- What needs to be done
Scan the material below for the word "assign", then copy every line in which it appears.

** Material to process follows **

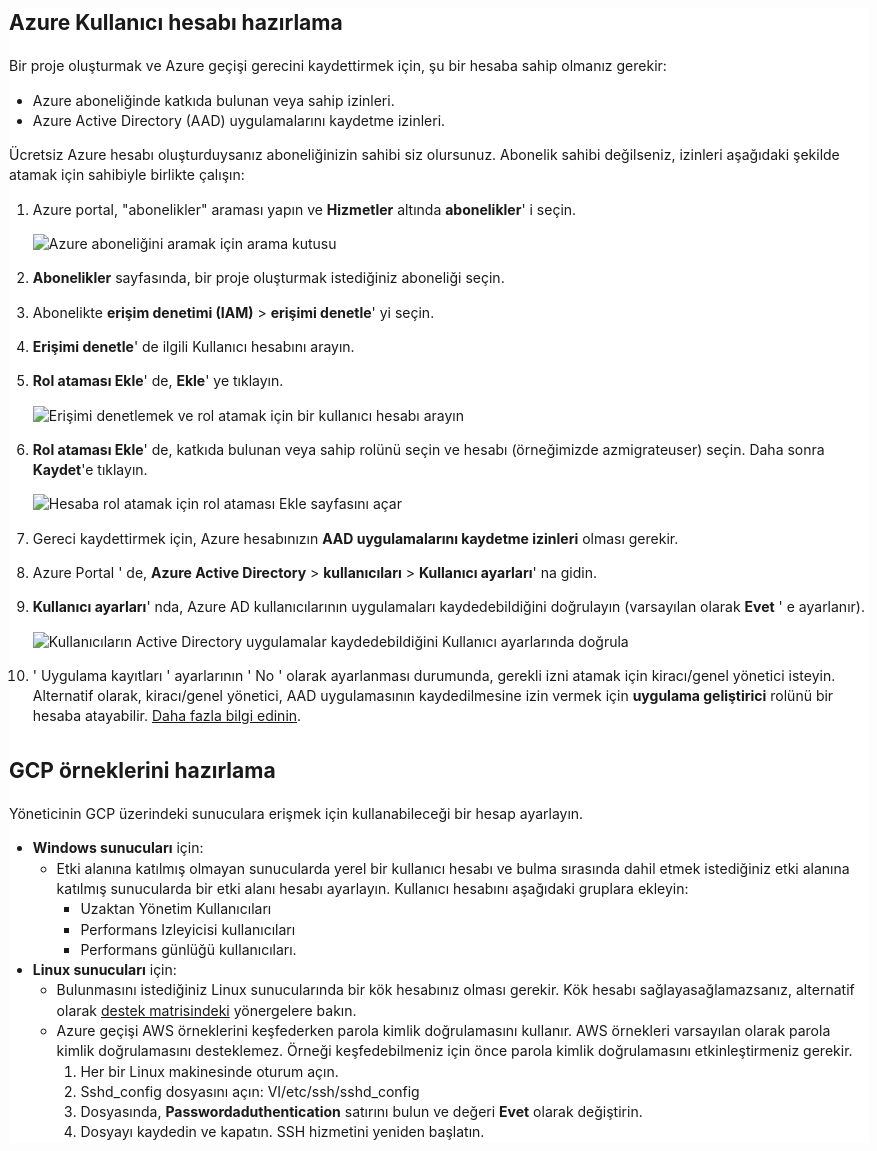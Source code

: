 ## <a name="prepare-an-azure-user-account"></a>Azure Kullanıcı hesabı hazırlama

Bir proje oluşturmak ve Azure geçişi gerecini kaydettirmek için, şu bir hesaba sahip olmanız gerekir:

* Azure aboneliğinde katkıda bulunan veya sahip izinleri.
* Azure Active Directory (AAD) uygulamalarını kaydetme izinleri.

Ücretsiz Azure hesabı oluşturduysanız aboneliğinizin sahibi siz olursunuz. Abonelik sahibi değilseniz, izinleri aşağıdaki şekilde atamak için sahibiyle birlikte çalışın:

1. Azure portal, "abonelikler" araması yapın ve **Hizmetler** altında **abonelikler**' i seçin.

    ![Azure aboneliğini aramak için arama kutusu](./media/tutorial-discover-gcp/search-subscription.png)

2. **Abonelikler** sayfasında, bir proje oluşturmak istediğiniz aboneliği seçin.
3. Abonelikte **erişim denetimi (IAM)**  >  **erişimi denetle**' yi seçin.
4. **Erişimi denetle**' de ilgili Kullanıcı hesabını arayın.
5. **Rol ataması Ekle**' de, **Ekle**' ye tıklayın.

    ![Erişimi denetlemek ve rol atamak için bir kullanıcı hesabı arayın](./media/tutorial-discover-gcp/azure-account-access.png)

6. **Rol ataması Ekle**' de, katkıda bulunan veya sahip rolünü seçin ve hesabı (örneğimizde azmigrateuser) seçin. Daha sonra **Kaydet**'e tıklayın.

    ![Hesaba rol atamak için rol ataması Ekle sayfasını açar](./media/tutorial-discover-gcp/assign-role.png)

1. Gereci kaydettirmek için, Azure hesabınızın **AAD uygulamalarını kaydetme izinleri** olması gerekir.
1. Azure Portal ' de, **Azure Active Directory**  >  **kullanıcıları**  >  **Kullanıcı ayarları**' na gidin.
1. **Kullanıcı ayarları**' nda, Azure AD kullanıcılarının uygulamaları kaydedebildiğini doğrulayın (varsayılan olarak **Evet** ' e ayarlanır).

    ![Kullanıcıların Active Directory uygulamalar kaydedebildiğini Kullanıcı ayarlarında doğrula](./media/tutorial-discover-gcp/register-apps.png)

1. ' Uygulama kayıtları ' ayarlarının ' No ' olarak ayarlanması durumunda, gerekli izni atamak için kiracı/genel yönetici isteyin. Alternatif olarak, kiracı/genel yönetici, AAD uygulamasının kaydedilmesine izin vermek için **uygulama geliştirici** rolünü bir hesaba atayabilir. [Daha fazla bilgi edinin](../active-directory/fundamentals/active-directory-users-assign-role-azure-portal.md).

## <a name="prepare-gcp-instances"></a>GCP örneklerini hazırlama

Yöneticinin GCP üzerindeki sunuculara erişmek için kullanabileceği bir hesap ayarlayın.

* **Windows sunucuları** için:
    * Etki alanına katılmış olmayan sunucularda yerel bir kullanıcı hesabı ve bulma sırasında dahil etmek istediğiniz etki alanına katılmış sunucularda bir etki alanı hesabı ayarlayın. Kullanıcı hesabını aşağıdaki gruplara ekleyin: 
        * Uzaktan Yönetim Kullanıcıları
        * Performans Izleyicisi kullanıcıları
        * Performans günlüğü kullanıcıları.
* **Linux sunucuları** için:
    * Bulunmasını istediğiniz Linux sunucularında bir kök hesabınız olması gerekir. Kök hesabı sağlayasağlamazsanız, alternatif olarak [destek matrisindeki](migrate-support-matrix-physical.md#physical-server-requirements) yönergelere bakın.
    * Azure geçişi AWS örneklerini keşfederken parola kimlik doğrulamasını kullanır. AWS örnekleri varsayılan olarak parola kimlik doğrulamasını desteklemez. Örneği keşfedebilmeniz için önce parola kimlik doğrulamasını etkinleştirmeniz gerekir.
        1. Her bir Linux makinesinde oturum açın.
        2. Sshd_config dosyasını açın: VI/etc/ssh/sshd_config
        3. Dosyasında, **Passwordaduthentication** satırını bulun ve değeri **Evet** olarak değiştirin.
        4. Dosyayı kaydedin ve kapatın. SSH hizmetini yeniden başlatın.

** End of Material to process **

- Answer below
    ![Hesaba rol atamak için rol ataması Ekle sayfasını açar](./media/tutorial-discover-gcp/assign-role.png)
1. ' Uygulama kayıtları ' ayarlarının ' No ' olarak ayarlanması durumunda, gerekli izni atamak için kiracı/genel yönetici isteyin. Alternatif olarak, kiracı/genel yönetici, AAD uygulamasının kaydedilmesine izin vermek için **uygulama geliştirici** rolünü bir hesaba atayabilir. [Daha fazla bilgi edinin](../active-directory/fundamentals/active-directory-users-assign-role-azure-portal.md).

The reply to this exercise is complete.